After locating the line that contains "(o *BudgetRead) SetAttributes(v", restate it and each later line word for word through the end of the records.
Dataset entries: Begin
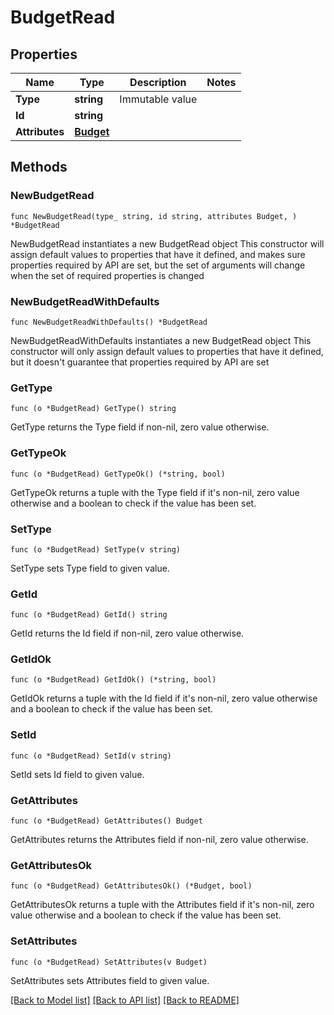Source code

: # BudgetRead

## Properties

Name | Type | Description | Notes
------------ | ------------- | ------------- | -------------
**Type** | **string** | Immutable value | 
**Id** | **string** |  | 
**Attributes** | [**Budget**](Budget.md) |  | 

## Methods

### NewBudgetRead

`func NewBudgetRead(type_ string, id string, attributes Budget, ) *BudgetRead`

NewBudgetRead instantiates a new BudgetRead object
This constructor will assign default values to properties that have it defined,
and makes sure properties required by API are set, but the set of arguments
will change when the set of required properties is changed

### NewBudgetReadWithDefaults

`func NewBudgetReadWithDefaults() *BudgetRead`

NewBudgetReadWithDefaults instantiates a new BudgetRead object
This constructor will only assign default values to properties that have it defined,
but it doesn't guarantee that properties required by API are set

### GetType

`func (o *BudgetRead) GetType() string`

GetType returns the Type field if non-nil, zero value otherwise.

### GetTypeOk

`func (o *BudgetRead) GetTypeOk() (*string, bool)`

GetTypeOk returns a tuple with the Type field if it's non-nil, zero value otherwise
and a boolean to check if the value has been set.

### SetType

`func (o *BudgetRead) SetType(v string)`

SetType sets Type field to given value.


### GetId

`func (o *BudgetRead) GetId() string`

GetId returns the Id field if non-nil, zero value otherwise.

### GetIdOk

`func (o *BudgetRead) GetIdOk() (*string, bool)`

GetIdOk returns a tuple with the Id field if it's non-nil, zero value otherwise
and a boolean to check if the value has been set.

### SetId

`func (o *BudgetRead) SetId(v string)`

SetId sets Id field to given value.


### GetAttributes

`func (o *BudgetRead) GetAttributes() Budget`

GetAttributes returns the Attributes field if non-nil, zero value otherwise.

### GetAttributesOk

`func (o *BudgetRead) GetAttributesOk() (*Budget, bool)`

GetAttributesOk returns a tuple with the Attributes field if it's non-nil, zero value otherwise
and a boolean to check if the value has been set.

### SetAttributes

`func (o *BudgetRead) SetAttributes(v Budget)`

SetAttributes sets Attributes field to given value.



[[Back to Model list]](../README.md#documentation-for-models) [[Back to API list]](../README.md#documentation-for-api-endpoints) [[Back to README]](../README.md)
Dataset entries: End
* [Response]:
`func (o *BudgetRead) SetAttributes(v Budget)`

SetAttributes sets Attributes field to given value.



[[Back to Model list]](../README.md#documentation-for-models) [[Back to API list]](../README.md#documentation-for-api-endpoints) [[Back to README]](../README.md)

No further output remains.